It seems to me that, the acoustic characteristics of stop consonants in natural languages are very complex.

VOT is often technically used to classify voiced/unvoiced stops, but it's not the case in real speech.

According to my observation, Japanese word-initial b/d/g are often technically voiceless, English word-initial b/d/g are almost voiceless.
I had a test with a native Portuguese speaker and he tended to perceive low-pitched unaspirated p/t/k as voiced consonants.
When I was analyzing my sound record, I found my aspirated and unaspirated consonants were often mixed up. But I was not aware of it and my brain automatically fixed these errors when I heard them.

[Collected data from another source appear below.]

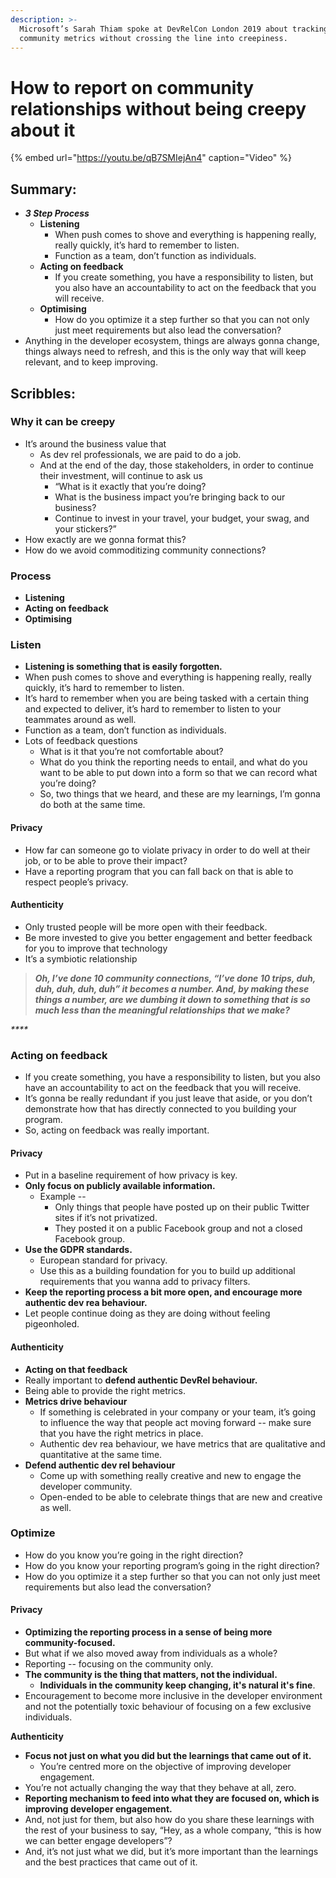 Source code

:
 ```yaml
---
description: >-
  Microsoft’s Sarah Thiam spoke at DevRelCon London 2019 about tracking
  community metrics without crossing the line into creepiness.
---
```


# How to report on community relationships without being creepy about it

{% embed url="https://youtu.be/qB7SMIejAn4" caption="Video" %}

## Summary:

* _**3 Step Process**_
  * **Listening** 
    * When push comes to shove and everything is happening really, really quickly, it’s hard to remember to listen. 
    * Function as a team, don’t function as individuals. 
  * **Acting on feedback** 
    * If you create something, you have a responsibility to listen, but you also have an accountability to act on the feedback that you will receive.
  * **Optimising**
    * How do you optimize it a step further so that you can not only just meet requirements but also lead the conversation? 
* Anything in the developer ecosystem, things are always gonna change, things always need to refresh, and this is the only way that will keep relevant, and to keep improving.

## Scribbles: 

### Why it can be creepy

* It’s around the business value that 
  * As dev rel professionals, we are paid to do a job. 
  * And at the end of the day, those stakeholders, in order to continue their investment, will continue to ask us
    * “What is it exactly that you’re doing? 
    * What is the business impact you’re bringing back to our business?
    * Continue to invest in your travel, your budget, your swag, and your stickers?” 
* How exactly are we gonna format this? 
* How do we avoid commoditizing community connections?

### Process

* **Listening** 
* **Acting on feedback** 
* **Optimising**

### Listen

* **Listening is something that is easily forgotten.** 
* When push comes to shove and everything is happening really, really quickly, it’s hard to remember to listen. 
* It’s hard to remember when you are being tasked with a certain thing and expected to deliver, it’s hard to remember to listen to your teammates around as well. 
* Function as a team, don’t function as individuals. 
* Lots of feedback questions 
  * What is it that you’re not comfortable about?
  * What do you think the reporting needs to entail, and what do you want to be able to put down into a form so that we can record what you’re doing? 
  * So, two things that we heard, and these are my learnings, I’m gonna do both at the same time.

#### Privacy

* How far can someone go to violate privacy in order to do well at their job, or to be able to prove their impact?
* Have a reporting program that you can fall back on that is able to respect people’s privacy.

#### Authenticity

* Only trusted people will be more open with their feedback.
* Be more invested to give you better engagement and better feedback for you to improve that technology
* It’s a symbiotic relationship

> _**Oh, I’ve done 10 community connections, “I’ve done 10 trips, duh, duh, duh, duh, duh” it becomes a number. And, by making these things a number, are we dumbing it down to something that is so much less than the meaningful relationships that we make?**_

_\*\*\*\*_

### Acting on feedback 

* If you create something, you have a responsibility to listen, but you also have an accountability to act on the feedback that you will receive.
* It’s gonna be really redundant if you just leave that aside, or you don’t demonstrate how that has directly connected to you building your program. 
* So, acting on feedback was really important.

#### Privacy

* Put in a baseline requirement of how privacy is key.
* **Only focus on publicly available information.** 
  * Example --
    * Only things that people have posted up on their public Twitter sites if it’s not privatized. 
    * They posted it on a public Facebook group and not a closed Facebook group.
* **Use the GDPR standards.** 
  * European standard for privacy. 
  * Use this as a building foundation for you to build up additional requirements that you wanna add to privacy filters.
* **Keep the reporting process a bit more open, and encourage more authentic dev rea behaviour.** 
* Let people continue doing as they are doing without feeling pigeonholed.

#### Authenticity

* **Acting on that feedback** 
* Really important to **defend authentic DevRel behaviour.** 
* Being able to provide the right metrics. 
* **Metrics drive behaviour** 
  * If something is celebrated in your company or your team, it’s going to influence the way that people act moving forward -- make sure that you have the right metrics in place. 
  * Authentic dev rea behaviour, we have metrics that are qualitative and quantitative at the same time.
* **Defend authentic dev rel behaviour** 
  * Come up with something really creative and new to engage the developer community.
  * Open-ended to be able to celebrate things that are new and creative as well. 

### Optimize

* How do you know you’re going in the right direction?
* How do you know your reporting program’s going in the right direction? 
* How do you optimize it a step further so that you can not only just meet requirements but also lead the conversation? 

#### Privacy

* **Optimizing the reporting process in a sense of being more community-focused.** 
* But what if we also moved away from individuals as a whole? 
* Reporting --  focusing on the community only. 
* **The community is the thing that matters, not the individual.** 
  * **Individuals in the community keep changing, it's natural it's fine**. 
* Encouragement to become more inclusive in the developer environment and not the potentially toxic behaviour of focusing on a few exclusive individuals. 

  
**Authenticity**

* **Focus not just on what you did but the learnings that came out of it.** 
  * You’re centred more on the objective of improving developer engagement. 
* You’re not actually changing the way that they behave at all, zero. 
* **Reporting mechanism to feed into what they are focused on, which is improving developer engagement.** 
* And, not just for them, but also how do you share these learnings with the rest of your business to say, “Hey, as a whole company, “this is how we can better engage developers”? 
* And, it’s not just what we did, but it’s more important than the learnings and the best practices that came out of it.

Our auditory sensation is so unreliable that, without instruments and technical methods, it would be difficult to describe how a sound is produced.

As far as what I can say,

Chinese stops are a little "tense", maybe involve some degree of glottalization.

The first tone and forth tone tend to be tense.
The second tone and third tone tend to be lax.
The first syllable of a phrase is never voiced.
The second syllable of 大不大 and 爸爸 is neutral tone, therefor is often voiced.

But when you speak fast, or the syllable is unstressed, the consonant tends to be laxer (and tends to be voiced).

It's interesting that,
if you are tense, stressed, or upset it causes your vocal cords to become tight and to shorten.
If your vocal cords are tight, they will produce higher frequencies.
Maybe that's why the 1st and 4th tone are less likely to be voiced.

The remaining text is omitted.